- [The data]
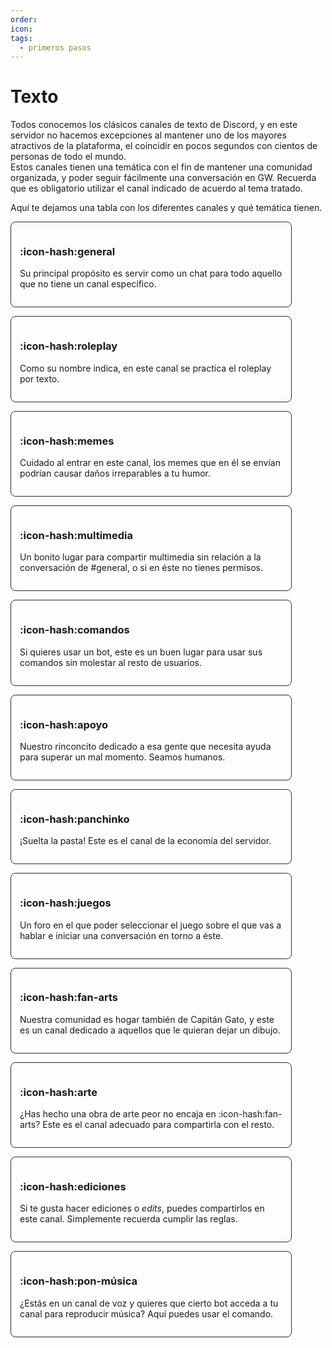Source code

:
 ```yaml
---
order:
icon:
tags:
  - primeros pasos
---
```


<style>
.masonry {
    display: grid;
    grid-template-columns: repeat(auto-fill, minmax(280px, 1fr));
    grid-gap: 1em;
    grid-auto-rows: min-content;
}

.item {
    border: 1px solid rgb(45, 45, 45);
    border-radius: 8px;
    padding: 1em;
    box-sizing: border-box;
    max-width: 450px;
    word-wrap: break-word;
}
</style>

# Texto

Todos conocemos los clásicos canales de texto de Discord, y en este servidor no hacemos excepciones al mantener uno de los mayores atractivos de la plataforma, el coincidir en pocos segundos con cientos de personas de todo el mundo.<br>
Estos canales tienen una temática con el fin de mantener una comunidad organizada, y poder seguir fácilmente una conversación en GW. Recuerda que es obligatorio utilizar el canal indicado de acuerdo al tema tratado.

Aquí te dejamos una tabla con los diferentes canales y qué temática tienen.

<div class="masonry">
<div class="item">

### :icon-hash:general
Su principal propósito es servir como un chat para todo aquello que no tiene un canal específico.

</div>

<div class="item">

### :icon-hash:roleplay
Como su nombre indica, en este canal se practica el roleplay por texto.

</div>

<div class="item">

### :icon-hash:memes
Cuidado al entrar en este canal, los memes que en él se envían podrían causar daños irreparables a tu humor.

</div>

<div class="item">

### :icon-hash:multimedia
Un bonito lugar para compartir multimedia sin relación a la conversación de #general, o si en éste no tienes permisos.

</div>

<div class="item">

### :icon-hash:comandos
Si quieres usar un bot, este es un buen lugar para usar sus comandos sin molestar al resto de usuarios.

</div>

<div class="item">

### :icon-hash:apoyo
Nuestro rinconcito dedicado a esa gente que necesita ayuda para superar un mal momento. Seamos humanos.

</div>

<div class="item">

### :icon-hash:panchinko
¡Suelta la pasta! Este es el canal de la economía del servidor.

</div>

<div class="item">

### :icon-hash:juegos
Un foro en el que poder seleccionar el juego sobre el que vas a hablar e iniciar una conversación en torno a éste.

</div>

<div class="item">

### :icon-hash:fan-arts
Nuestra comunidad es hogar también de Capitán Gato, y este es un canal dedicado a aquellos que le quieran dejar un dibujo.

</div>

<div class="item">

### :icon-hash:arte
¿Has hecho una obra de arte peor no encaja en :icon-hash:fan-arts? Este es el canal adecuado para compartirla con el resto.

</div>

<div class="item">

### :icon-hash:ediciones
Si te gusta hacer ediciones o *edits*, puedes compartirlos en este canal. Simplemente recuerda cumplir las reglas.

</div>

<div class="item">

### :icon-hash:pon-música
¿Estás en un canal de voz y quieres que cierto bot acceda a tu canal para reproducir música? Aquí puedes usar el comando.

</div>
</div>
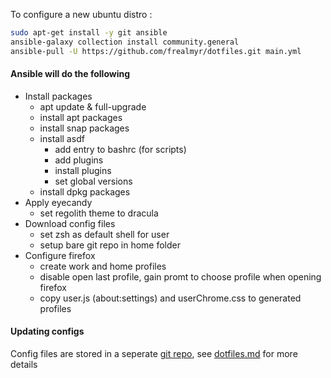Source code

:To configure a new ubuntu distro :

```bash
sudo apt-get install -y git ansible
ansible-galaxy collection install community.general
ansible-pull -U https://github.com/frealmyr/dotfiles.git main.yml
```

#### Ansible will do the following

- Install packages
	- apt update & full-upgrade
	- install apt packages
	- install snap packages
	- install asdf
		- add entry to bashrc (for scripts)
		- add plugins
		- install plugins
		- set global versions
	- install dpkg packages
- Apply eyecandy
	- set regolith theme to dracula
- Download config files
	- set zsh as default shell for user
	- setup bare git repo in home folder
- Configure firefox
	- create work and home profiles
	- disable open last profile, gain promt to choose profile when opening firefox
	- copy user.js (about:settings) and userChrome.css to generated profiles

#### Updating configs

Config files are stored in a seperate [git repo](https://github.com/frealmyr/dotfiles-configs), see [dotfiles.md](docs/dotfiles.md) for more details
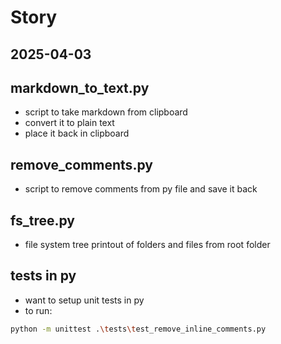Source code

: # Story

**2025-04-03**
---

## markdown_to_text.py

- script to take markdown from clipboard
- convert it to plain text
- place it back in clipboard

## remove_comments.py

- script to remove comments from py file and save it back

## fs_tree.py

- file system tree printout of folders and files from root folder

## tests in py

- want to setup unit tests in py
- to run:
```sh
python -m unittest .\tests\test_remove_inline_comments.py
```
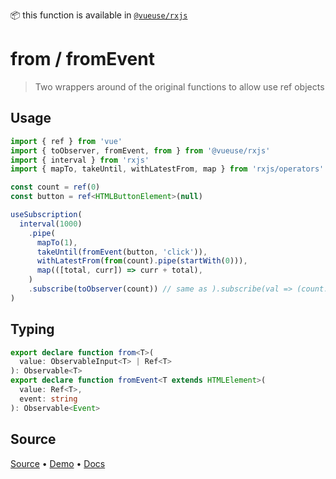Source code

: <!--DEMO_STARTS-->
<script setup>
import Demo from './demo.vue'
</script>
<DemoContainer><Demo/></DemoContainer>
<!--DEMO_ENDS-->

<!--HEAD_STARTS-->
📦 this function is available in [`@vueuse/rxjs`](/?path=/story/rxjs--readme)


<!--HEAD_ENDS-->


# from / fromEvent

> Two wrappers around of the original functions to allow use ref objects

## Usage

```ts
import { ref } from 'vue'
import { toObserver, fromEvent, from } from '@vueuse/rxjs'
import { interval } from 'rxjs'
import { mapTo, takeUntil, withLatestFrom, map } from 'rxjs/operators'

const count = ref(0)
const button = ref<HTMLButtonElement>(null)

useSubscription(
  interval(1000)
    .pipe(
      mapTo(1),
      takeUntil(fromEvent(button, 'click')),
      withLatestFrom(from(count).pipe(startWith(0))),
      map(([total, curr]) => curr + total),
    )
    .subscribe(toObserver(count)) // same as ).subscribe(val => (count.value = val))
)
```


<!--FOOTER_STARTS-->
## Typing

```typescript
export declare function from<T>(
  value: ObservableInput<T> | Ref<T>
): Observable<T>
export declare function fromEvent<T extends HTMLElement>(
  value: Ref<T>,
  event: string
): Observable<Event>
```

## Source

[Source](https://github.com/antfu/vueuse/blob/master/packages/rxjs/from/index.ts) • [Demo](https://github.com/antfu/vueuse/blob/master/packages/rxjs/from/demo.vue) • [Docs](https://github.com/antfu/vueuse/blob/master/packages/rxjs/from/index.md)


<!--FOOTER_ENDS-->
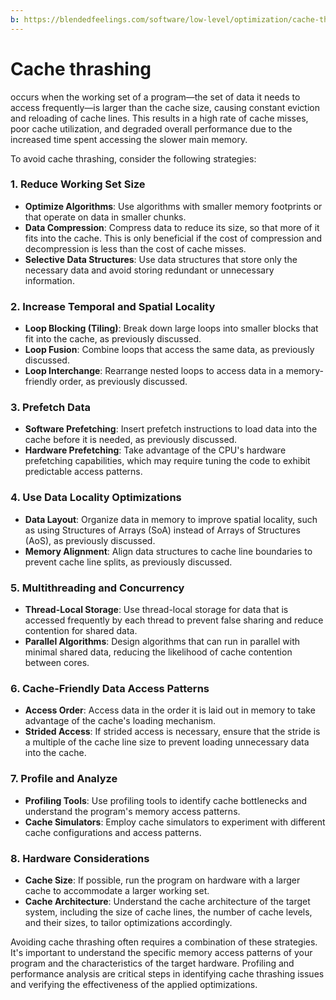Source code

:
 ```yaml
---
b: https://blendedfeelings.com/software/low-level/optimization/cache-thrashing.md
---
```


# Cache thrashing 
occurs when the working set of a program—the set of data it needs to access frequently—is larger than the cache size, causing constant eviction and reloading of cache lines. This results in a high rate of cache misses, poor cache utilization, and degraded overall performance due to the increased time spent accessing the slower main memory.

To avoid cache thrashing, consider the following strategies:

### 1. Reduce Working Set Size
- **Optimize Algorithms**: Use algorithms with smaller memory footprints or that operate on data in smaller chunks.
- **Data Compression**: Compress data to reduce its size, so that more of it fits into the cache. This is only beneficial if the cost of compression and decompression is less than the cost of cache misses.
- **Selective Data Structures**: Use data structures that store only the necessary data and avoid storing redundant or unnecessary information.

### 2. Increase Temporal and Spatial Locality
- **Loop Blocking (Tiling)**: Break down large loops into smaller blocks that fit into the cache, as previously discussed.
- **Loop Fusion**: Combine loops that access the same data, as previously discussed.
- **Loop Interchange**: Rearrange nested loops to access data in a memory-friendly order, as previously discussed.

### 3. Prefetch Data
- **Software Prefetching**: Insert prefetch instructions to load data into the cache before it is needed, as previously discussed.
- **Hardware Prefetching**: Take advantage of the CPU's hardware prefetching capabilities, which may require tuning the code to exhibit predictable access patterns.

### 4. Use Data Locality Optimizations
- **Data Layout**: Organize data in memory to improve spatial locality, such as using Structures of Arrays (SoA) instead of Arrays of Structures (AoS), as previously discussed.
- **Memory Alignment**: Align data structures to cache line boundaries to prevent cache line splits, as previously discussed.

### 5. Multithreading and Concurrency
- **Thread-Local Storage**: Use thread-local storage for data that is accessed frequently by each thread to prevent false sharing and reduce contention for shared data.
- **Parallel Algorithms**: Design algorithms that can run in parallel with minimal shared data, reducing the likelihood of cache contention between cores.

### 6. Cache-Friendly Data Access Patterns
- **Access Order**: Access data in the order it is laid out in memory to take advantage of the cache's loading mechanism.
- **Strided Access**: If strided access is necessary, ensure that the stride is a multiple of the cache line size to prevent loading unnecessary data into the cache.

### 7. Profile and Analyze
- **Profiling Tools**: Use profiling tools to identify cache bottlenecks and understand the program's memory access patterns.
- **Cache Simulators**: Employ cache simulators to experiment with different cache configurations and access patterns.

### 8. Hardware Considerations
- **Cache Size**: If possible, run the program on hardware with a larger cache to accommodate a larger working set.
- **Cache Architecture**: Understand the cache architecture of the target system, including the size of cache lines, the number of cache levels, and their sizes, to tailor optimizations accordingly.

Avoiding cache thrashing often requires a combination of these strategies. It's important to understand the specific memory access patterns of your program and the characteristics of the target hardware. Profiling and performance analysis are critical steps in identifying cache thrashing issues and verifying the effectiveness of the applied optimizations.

- [Problem to work on] In the records above, find the line with "- **Loop Interchange**: Rearrange"; write out exactly that line and each one after it, stopping after the line with "- **Software Prefetching**: Insert".

- [Response box]
- **Loop Interchange**: Rearrange nested loops to access data in a memory-friendly order, as previously discussed.

### 3. Prefetch Data
- **Software Prefetching**: Insert prefetch instructions to load data into the cache before it is needed, as previously discussed.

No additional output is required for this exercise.